**Exercise instructions**
Copy the entries exactly. Leave out any pictures.

**Entries shown**
⟨
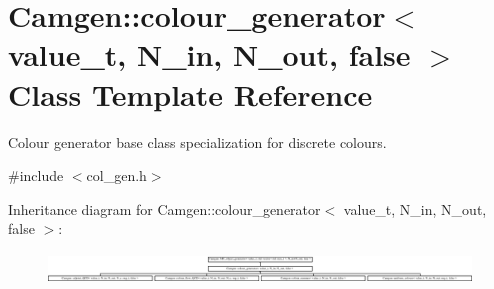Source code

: \hypertarget{a00083}{\section{Camgen\-:\-:colour\-\_\-generator$<$ value\-\_\-t, N\-\_\-in, N\-\_\-out, false $>$ Class Template Reference}
\label{a00083}
}


Colour generator base class specialization for discrete colours.  




{\ttfamily \#include $<$col\-\_\-gen.\-h$>$}

Inheritance diagram for Camgen\-:\-:colour\-\_\-generator$<$ value\-\_\-t, N\-\_\-in, N\-\_\-out, false $>$\-:\begin{figure}[H]
\begin{center}
\leavevmode
\includegraphics[height=0.821918cm]{a00083}
\end{center}
\end{figure}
⟩
**Answer to the problem**
Source code

: \hypertarget{a00083}{\section{Camgen\-:\-:colour\-\_\-generator$<$ value\-\_\-t, N\-\_\-in, N\-\_\-out, false $>$ Class Template Reference}
\label{a00083}
}


Colour generator base class specialization for discrete colours.  




{\ttfamily \#include $<$col\-\_\-gen.\-h$>$}

Inheritance diagram for Camgen\-:\-:colour\-\_\-generator$<$ value\-\_\-t, N\-\_\-in, N\-\_\-out, false $>$\-:\begin{figure}[H]
\begin{center}
\leavevmode
\includegraphics[height=0.821918cm]{a00083}
\end{center}
\end{figure}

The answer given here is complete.